Spot each line in the data below containing "other" and copy it.

##### Data section

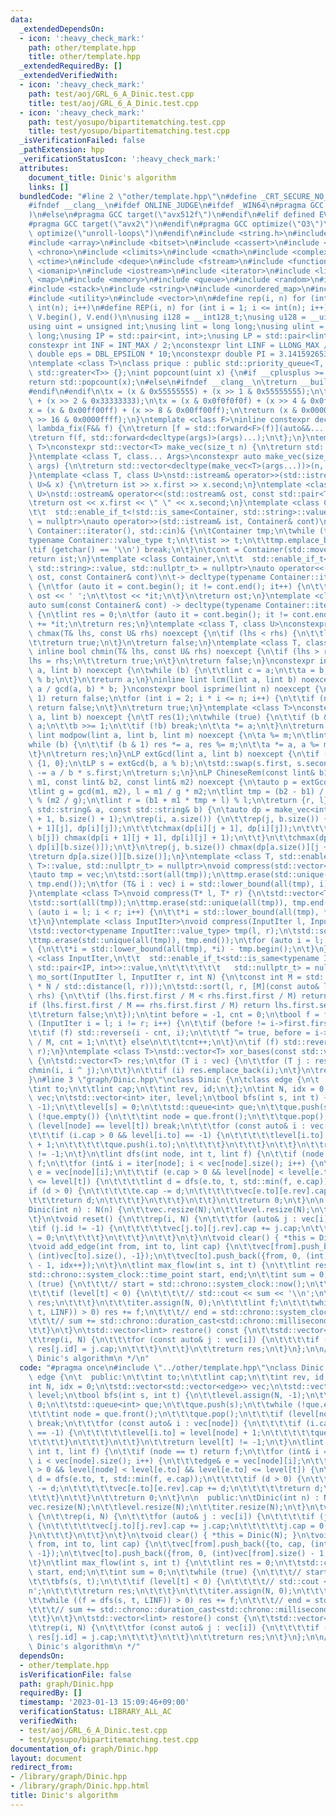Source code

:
 ```yaml
---
data:
  _extendedDependsOn:
  - icon: ':heavy_check_mark:'
    path: other/template.hpp
    title: other/template.hpp
  _extendedRequiredBy: []
  _extendedVerifiedWith:
  - icon: ':heavy_check_mark:'
    path: test/aoj/GRL_6_A_Dinic.test.cpp
    title: test/aoj/GRL_6_A_Dinic.test.cpp
  - icon: ':heavy_check_mark:'
    path: test/yosupo/bipartitematching.test.cpp
    title: test/yosupo/bipartitematching.test.cpp
  _isVerificationFailed: false
  _pathExtension: hpp
  _verificationStatusIcon: ':heavy_check_mark:'
  attributes:
    document_title: Dinic's algorithm
    links: []
  bundledCode: "#line 2 \"other/template.hpp\"\n#define _CRT_SECURE_NO_WARNINGS\n\
    #ifndef __clang__\n#ifdef ONLINE_JUDGE\n#ifdef _WIN64\n#pragma GCC target(\"avx2\"\
    )\n#else\n#pragma GCC target(\"avx512f\")\n#endif\n#elif defined EVAL\n#else\n\
    #pragma GCC target(\"avx2\")\n#endif\n#pragma GCC optimize(\"O3\")\n#pragma GCC\
    \ optimize(\"unroll-loops\")\n#endif\n#include <string.h>\n#include <algorithm>\n\
    #include <array>\n#include <bitset>\n#include <cassert>\n#include <cfloat>\n#include\
    \ <chrono>\n#include <climits>\n#include <cmath>\n#include <complex>\n#include\
    \ <ctime>\n#include <deque>\n#include <fstream>\n#include <functional>\n#include\
    \ <iomanip>\n#include <iostream>\n#include <iterator>\n#include <list>\n#include\
    \ <map>\n#include <memory>\n#include <queue>\n#include <random>\n#include <set>\n\
    #include <stack>\n#include <string>\n#include <unordered_map>\n#include <unordered_set>\n\
    #include <utility>\n#include <vector>\n\n#define rep(i, n) for (int i = 0; i <\
    \ int(n); i++)\n#define REP(i, n) for (int i = 1; i <= int(n); i++)\n#define all(V)\
    \ V.begin(), V.end()\n\nusing i128 = __int128_t;\nusing u128 = __uint128_t;\n\
    using uint = unsigned int;\nusing lint = long long;\nusing ulint = unsigned long\
    \ long;\nusing IP = std::pair<int, int>;\nusing LP = std::pair<lint, lint>;\n\n\
    constexpr int INF = INT_MAX / 2;\nconstexpr lint LINF = LLONG_MAX / 2;\nconstexpr\
    \ double eps = DBL_EPSILON * 10;\nconstexpr double PI = 3.141592653589793238462643383279;\n\
    \ntemplate <class T>\nclass prique : public std::priority_queue<T, std::vector<T>,\
    \ std::greater<T>> {};\nint popcount(uint x) {\n#if __cplusplus >= 202002L\n\t\
    return std::popcount(x);\n#else\n#ifndef __clang__\n\treturn __builtin_popcount(x);\n\
    #endif\n#endif\n\tx = (x & 0x55555555) + (x >> 1 & 0x55555555);\n\tx = (x & 0x33333333)\
    \ + (x >> 2 & 0x33333333);\n\tx = (x & 0x0f0f0f0f) + (x >> 4 & 0x0f0f0f0f);\n\t\
    x = (x & 0x00ff00ff) + (x >> 8 & 0x00ff00ff);\n\treturn (x & 0x0000ffff) + (x\
    \ >> 16 & 0x0000ffff);\n}\ntemplate <class F>\ninline constexpr decltype(auto)\
    \ lambda_fix(F&& f) {\n\treturn [f = std::forward<F>(f)](auto&&... args) {\n\t\
    \treturn f(f, std::forward<decltype(args)>(args)...);\n\t};\n}\ntemplate <class\
    \ T>\nconstexpr std::vector<T> make_vec(size_t n) {\n\treturn std::vector<T>(n);\n\
    }\ntemplate <class T, class... Args>\nconstexpr auto make_vec(size_t n, Args&&...\
    \ args) {\n\treturn std::vector<decltype(make_vec<T>(args...))>(n, make_vec<T>(std::forward<Args>(args)...));\n\
    }\ntemplate <class T, class U>\nstd::istream& operator>>(std::istream& ist, std::pair<T,\
    \ U>& x) {\n\treturn ist >> x.first >> x.second;\n}\ntemplate <class T, class\
    \ U>\nstd::ostream& operator<<(std::ostream& ost, const std::pair<T, U>& x) {\n\
    \treturn ost << x.first << \" \" << x.second;\n}\ntemplate <class Container,\n\
    \t\t  std::enable_if_t<!std::is_same<Container, std::string>::value, std::nullptr_t>\
    \ = nullptr>\nauto operator>>(std::istream& ist, Container& cont)\n\t-> decltype(typename\
    \ Container::iterator(), std::cin)& {\n\tContainer tmp;\n\twhile (true) {\n\t\t\
    typename Container::value_type t;\n\t\tist >> t;\n\t\ttmp.emplace_back(t);\n\t\
    \tif (getchar() == '\\n') break;\n\t}\n\tcont = Container(std::move(tmp));\n\t\
    return ist;\n}\ntemplate <class Container,\n\t\t  std::enable_if_t<!std::is_same<Container,\
    \ std::string>::value, std::nullptr_t> = nullptr>\nauto operator<<(std::ostream&\
    \ ost, const Container& cont)\n\t-> decltype(typename Container::iterator(), std::cout)&\
    \ {\n\tfor (auto it = cont.begin(); it != cont.end(); it++) {\n\t\tif (it != cont.begin())\
    \ ost << ' ';\n\t\tost << *it;\n\t}\n\treturn ost;\n}\ntemplate <class Container>\n\
    auto sum(const Container& cont) -> decltype(typename Container::iterator(), 0LL)\
    \ {\n\tlint res = 0;\n\tfor (auto it = cont.begin(); it != cont.end(); it++) res\
    \ += *it;\n\treturn res;\n}\ntemplate <class T, class U>\nconstexpr inline bool\
    \ chmax(T& lhs, const U& rhs) noexcept {\n\tif (lhs < rhs) {\n\t\tlhs = rhs;\n\
    \t\treturn true;\n\t}\n\treturn false;\n}\ntemplate <class T, class U>\nconstexpr\
    \ inline bool chmin(T& lhs, const U& rhs) noexcept {\n\tif (lhs > rhs) {\n\t\t\
    lhs = rhs;\n\t\treturn true;\n\t}\n\treturn false;\n}\nconstexpr inline lint gcd(lint\
    \ a, lint b) noexcept {\n\twhile (b) {\n\t\tlint c = a;\n\t\ta = b;\n\t\tb = c\
    \ % b;\n\t}\n\treturn a;\n}\ninline lint lcm(lint a, lint b) noexcept { return\
    \ a / gcd(a, b) * b; }\nconstexpr bool isprime(lint n) noexcept {\n\tif (n ==\
    \ 1) return false;\n\tfor (int i = 2; i * i <= n; i++) {\n\t\tif (n % i == 0)\
    \ return false;\n\t}\n\treturn true;\n}\ntemplate <class T>\nconstexpr T mypow(T\
    \ a, lint b) noexcept {\n\tT res(1);\n\twhile (true) {\n\t\tif (b & 1) res *=\
    \ a;\n\t\tb >>= 1;\n\t\tif (!b) break;\n\t\ta *= a;\n\t}\n\treturn res;\n}\nconstexpr\
    \ lint modpow(lint a, lint b, lint m) noexcept {\n\ta %= m;\n\tlint res(1);\n\t\
    while (b) {\n\t\tif (b & 1) res *= a, res %= m;\n\t\ta *= a, a %= m, b >>= 1;\n\
    \t}\n\treturn res;\n}\nLP extGcd(lint a, lint b) noexcept {\n\tif (b == 0) return\
    \ {1, 0};\n\tLP s = extGcd(b, a % b);\n\tstd::swap(s.first, s.second);\n\ts.second\
    \ -= a / b * s.first;\n\treturn s;\n}\nLP ChineseRem(const lint& b1, const lint&\
    \ m1, const lint& b2, const lint& m2) noexcept {\n\tauto p = extGcd(m1, m2);\n\
    \tlint g = gcd(m1, m2), l = m1 / g * m2;\n\tlint tmp = (b2 - b1) / g * p.first\
    \ % (m2 / g);\n\tlint r = (b1 + m1 * tmp + l) % l;\n\treturn {r, l};\n}\nint LCS(const\
    \ std::string& a, const std::string& b) {\n\tauto dp = make_vec<int>(a.size()\
    \ + 1, b.size() + 1);\n\trep(i, a.size()) {\n\t\trep(j, b.size()) {\n\t\t\tchmax(dp[i\
    \ + 1][j], dp[i][j]);\n\t\t\tchmax(dp[i][j + 1], dp[i][j]);\n\t\t\tif (a[i] ==\
    \ b[j]) chmax(dp[i + 1][j + 1], dp[i][j] + 1);\n\t\t}\n\t\tchmax(dp[i + 1][b.size()],\
    \ dp[i][b.size()]);\n\t}\n\trep(j, b.size()) chmax(dp[a.size()][j + 1], dp[a.size()][j]);\n\
    \treturn dp[a.size()][b.size()];\n}\ntemplate <class T, std::enable_if_t<std::is_convertible<int,\
    \ T>::value, std::nullptr_t> = nullptr>\nvoid compress(std::vector<T>& vec) {\n\
    \tauto tmp = vec;\n\tstd::sort(all(tmp));\n\ttmp.erase(std::unique(all(tmp)),\
    \ tmp.end());\n\tfor (T& i : vec) i = std::lower_bound(all(tmp), i) - tmp.begin();\n\
    }\ntemplate <class T>\nvoid compress(T* l, T* r) {\n\tstd::vector<T> tmp(l, r);\n\
    \tstd::sort(all(tmp));\n\ttmp.erase(std::unique(all(tmp)), tmp.end());\n\tfor\
    \ (auto i = l; i < r; i++) {\n\t\t*i = std::lower_bound(all(tmp), *i) - tmp.begin();\n\
    \t}\n}\ntemplate <class InputIter>\nvoid compress(InputIter l, InputIter r) {\n\
    \tstd::vector<typename InputIter::value_type> tmp(l, r);\n\tstd::sort(all(tmp));\n\
    \ttmp.erase(std::unique(all(tmp)), tmp.end());\n\tfor (auto i = l; i < r; i++)\
    \ {\n\t\t*i = std::lower_bound(all(tmp), *i) - tmp.begin();\n\t}\n}\ntemplate\
    \ <class InputIter,\n\t\t  std::enable_if_t<std::is_same<typename InputIter::value_type,\
    \ std::pair<IP, int>>::value,\n\t\t\t\t\t\t   std::nullptr_t> = nullptr>\nvoid\
    \ mo_sort(InputIter l, InputIter r, int N) {\n\tconst int M = std::max(1.0, std::sqrt(lint(N)\
    \ * N / std::distance(l, r)));\n\tstd::sort(l, r, [M](const auto& lhs, const auto&\
    \ rhs) {\n\t\tif (lhs.first.first / M < rhs.first.first / M) return true;\n\t\t\
    if (lhs.first.first / M == rhs.first.first / M) return lhs.first.second < rhs.first.second;\n\
    \t\treturn false;\n\t});\n\tint before = -1, cnt = 0;\n\tbool f = false;\n\tfor\
    \ (InputIter i = l; i != r; i++) {\n\t\tif (before != i->first.first / M) {\n\t\
    \t\tif (f) std::reverse(i - cnt, i);\n\t\t\tf ^= true, before = i->first.first\
    \ / M, cnt = 1;\n\t\t} else\n\t\t\tcnt++;\n\t}\n\tif (f) std::reverse(r - cnt,\
    \ r);\n}\ntemplate <class T>\nstd::vector<T> xor_bases(const std::vector<T>& vec)\
    \ {\n\tstd::vector<T> res;\n\tfor (T i : vec) {\n\t\tfor (T j : res) {\n\t\t\t\
    chmin(i, i ^ j);\n\t\t}\n\t\tif (i) res.emplace_back(i);\n\t}\n\treturn res;\n\
    }\n#line 3 \"graph/Dinic.hpp\"\nclass Dinic {\n\tclass edge {\n\t  public:\n\t\
    \tint to;\n\t\tlint cap;\n\t\tint rev, id;\n\t};\n\tint N, idx = 0;\n\tstd::vector<std::vector<edge>>\
    \ vec;\n\tstd::vector<int> iter, level;\n\tbool bfs(int s, int t) {\n\t\tlevel.assign(N,\
    \ -1);\n\t\tlevel[s] = 0;\n\t\tstd::queue<int> que;\n\t\tque.push(s);\n\t\twhile\
    \ (!que.empty()) {\n\t\t\tint node = que.front();\n\t\t\tque.pop();\n\t\t\tif\
    \ (level[node] == level[t]) break;\n\t\t\tfor (const auto& i : vec[node]) {\n\t\
    \t\t\tif (i.cap > 0 && level[i.to] == -1) {\n\t\t\t\t\tlevel[i.to] = level[node]\
    \ + 1;\n\t\t\t\t\tque.push(i.to);\n\t\t\t\t}\n\t\t\t}\n\t\t}\n\t\treturn level[t]\
    \ != -1;\n\t}\n\tlint dfs(int node, int t, lint f) {\n\t\tif (node == t) return\
    \ f;\n\t\tfor (int& i = iter[node]; i < vec[node].size(); i++) {\n\t\t\tedge&\
    \ e = vec[node][i];\n\t\t\tif (e.cap > 0 && level[node] < level[e.to] && level[e.to]\
    \ <= level[t]) {\n\t\t\t\tlint d = dfs(e.to, t, std::min(f, e.cap));\n\t\t\t\t\
    if (d > 0) {\n\t\t\t\t\te.cap -= d;\n\t\t\t\t\tvec[e.to][e.rev].cap += d;\n\t\t\
    \t\t\treturn d;\n\t\t\t\t}\n\t\t\t}\n\t\t}\n\t\treturn 0;\n\t}\n\n  public:\n\t\
    Dinic(int n) : N(n) {\n\t\tvec.resize(N);\n\t\tlevel.resize(N);\n\t\titer.resize(N);\n\
    \t}\n\tvoid reset() {\n\t\trep(i, N) {\n\t\t\tfor (auto& j : vec[i]) {\n\t\t\t\
    \tif (j.id != -1) {\n\t\t\t\t\tvec[j.to][j.rev].cap += j.cap;\n\t\t\t\t\tj.cap\
    \ = 0;\n\t\t\t\t}\n\t\t\t}\n\t\t}\n\t}\n\tvoid clear() { *this = Dinic(N); }\n\
    \tvoid add_edge(int from, int to, lint cap) {\n\t\tvec[from].push_back({to, cap,\
    \ (int)vec[to].size(), -1});\n\t\tvec[to].push_back({from, 0, (int)vec[from].size()\
    \ - 1, idx++});\n\t}\n\tlint max_flow(int s, int t) {\n\t\tlint res = 0;\n\t\t\
    std::chrono::system_clock::time_point start, end;\n\t\tint sum = 0;\n\t\twhile\
    \ (true) {\n\t\t\t// start = std::chrono::system_clock::now();\n\t\t\tbfs(s, t);\n\
    \t\t\tif (level[t] < 0) {\n\t\t\t\t// std::cout << sum << '\\n';\n\t\t\t\treturn\
    \ res;\n\t\t\t}\n\t\t\titer.assign(N, 0);\n\t\t\tlint f;\n\t\t\twhile ((f = dfs(s,\
    \ t, LINF)) > 0) res += f;\n\t\t\t// end = std::chrono::system_clock::now();\n\
    \t\t\t// sum += std::chrono::duration_cast<std::chrono::milliseconds>(end - start).count();\n\
    \t\t}\n\t}\n\tstd::vector<lint> restore() const {\n\t\tstd::vector<lint> res(idx);\n\
    \t\trep(i, N) {\n\t\t\tfor (const auto& j : vec[i]) {\n\t\t\t\tif (j.id != -1)\
    \ res[j.id] = j.cap;\n\t\t\t}\n\t\t}\n\t\treturn res;\n\t}\n};\n\n/**\n * @title\
    \ Dinic's algorithm\n */\n"
  code: "#pragma once\n#include \"../other/template.hpp\"\nclass Dinic {\n\tclass\
    \ edge {\n\t  public:\n\t\tint to;\n\t\tlint cap;\n\t\tint rev, id;\n\t};\n\t\
    int N, idx = 0;\n\tstd::vector<std::vector<edge>> vec;\n\tstd::vector<int> iter,\
    \ level;\n\tbool bfs(int s, int t) {\n\t\tlevel.assign(N, -1);\n\t\tlevel[s] =\
    \ 0;\n\t\tstd::queue<int> que;\n\t\tque.push(s);\n\t\twhile (!que.empty()) {\n\
    \t\t\tint node = que.front();\n\t\t\tque.pop();\n\t\t\tif (level[node] == level[t])\
    \ break;\n\t\t\tfor (const auto& i : vec[node]) {\n\t\t\t\tif (i.cap > 0 && level[i.to]\
    \ == -1) {\n\t\t\t\t\tlevel[i.to] = level[node] + 1;\n\t\t\t\t\tque.push(i.to);\n\
    \t\t\t\t}\n\t\t\t}\n\t\t}\n\t\treturn level[t] != -1;\n\t}\n\tlint dfs(int node,\
    \ int t, lint f) {\n\t\tif (node == t) return f;\n\t\tfor (int& i = iter[node];\
    \ i < vec[node].size(); i++) {\n\t\t\tedge& e = vec[node][i];\n\t\t\tif (e.cap\
    \ > 0 && level[node] < level[e.to] && level[e.to] <= level[t]) {\n\t\t\t\tlint\
    \ d = dfs(e.to, t, std::min(f, e.cap));\n\t\t\t\tif (d > 0) {\n\t\t\t\t\te.cap\
    \ -= d;\n\t\t\t\t\tvec[e.to][e.rev].cap += d;\n\t\t\t\t\treturn d;\n\t\t\t\t}\n\
    \t\t\t}\n\t\t}\n\t\treturn 0;\n\t}\n\n  public:\n\tDinic(int n) : N(n) {\n\t\t\
    vec.resize(N);\n\t\tlevel.resize(N);\n\t\titer.resize(N);\n\t}\n\tvoid reset()\
    \ {\n\t\trep(i, N) {\n\t\t\tfor (auto& j : vec[i]) {\n\t\t\t\tif (j.id != -1)\
    \ {\n\t\t\t\t\tvec[j.to][j.rev].cap += j.cap;\n\t\t\t\t\tj.cap = 0;\n\t\t\t\t\
    }\n\t\t\t}\n\t\t}\n\t}\n\tvoid clear() { *this = Dinic(N); }\n\tvoid add_edge(int\
    \ from, int to, lint cap) {\n\t\tvec[from].push_back({to, cap, (int)vec[to].size(),\
    \ -1});\n\t\tvec[to].push_back({from, 0, (int)vec[from].size() - 1, idx++});\n\
    \t}\n\tlint max_flow(int s, int t) {\n\t\tlint res = 0;\n\t\tstd::chrono::system_clock::time_point\
    \ start, end;\n\t\tint sum = 0;\n\t\twhile (true) {\n\t\t\t// start = std::chrono::system_clock::now();\n\
    \t\t\tbfs(s, t);\n\t\t\tif (level[t] < 0) {\n\t\t\t\t// std::cout << sum << '\\\
    n';\n\t\t\t\treturn res;\n\t\t\t}\n\t\t\titer.assign(N, 0);\n\t\t\tlint f;\n\t\
    \t\twhile ((f = dfs(s, t, LINF)) > 0) res += f;\n\t\t\t// end = std::chrono::system_clock::now();\n\
    \t\t\t// sum += std::chrono::duration_cast<std::chrono::milliseconds>(end - start).count();\n\
    \t\t}\n\t}\n\tstd::vector<lint> restore() const {\n\t\tstd::vector<lint> res(idx);\n\
    \t\trep(i, N) {\n\t\t\tfor (const auto& j : vec[i]) {\n\t\t\t\tif (j.id != -1)\
    \ res[j.id] = j.cap;\n\t\t\t}\n\t\t}\n\t\treturn res;\n\t}\n};\n\n/**\n * @title\
    \ Dinic's algorithm\n */"
  dependsOn:
  - other/template.hpp
  isVerificationFile: false
  path: graph/Dinic.hpp
  requiredBy: []
  timestamp: '2023-01-13 15:09:46+09:00'
  verificationStatus: LIBRARY_ALL_AC
  verifiedWith:
  - test/aoj/GRL_6_A_Dinic.test.cpp
  - test/yosupo/bipartitematching.test.cpp
documentation_of: graph/Dinic.hpp
layout: document
redirect_from:
- /library/graph/Dinic.hpp
- /library/graph/Dinic.hpp.html
title: Dinic's algorithm
---
```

##########

• _Result for this exercise_
    path: other/template.hpp
    title: other/template.hpp
  bundledCode: "#line 2 \"other/template.hpp\"\n#define _CRT_SECURE_NO_WARNINGS\n\
  code: "#pragma once\n#include \"../other/template.hpp\"\nclass Dinic {\n\tclass\
  - other/template.hpp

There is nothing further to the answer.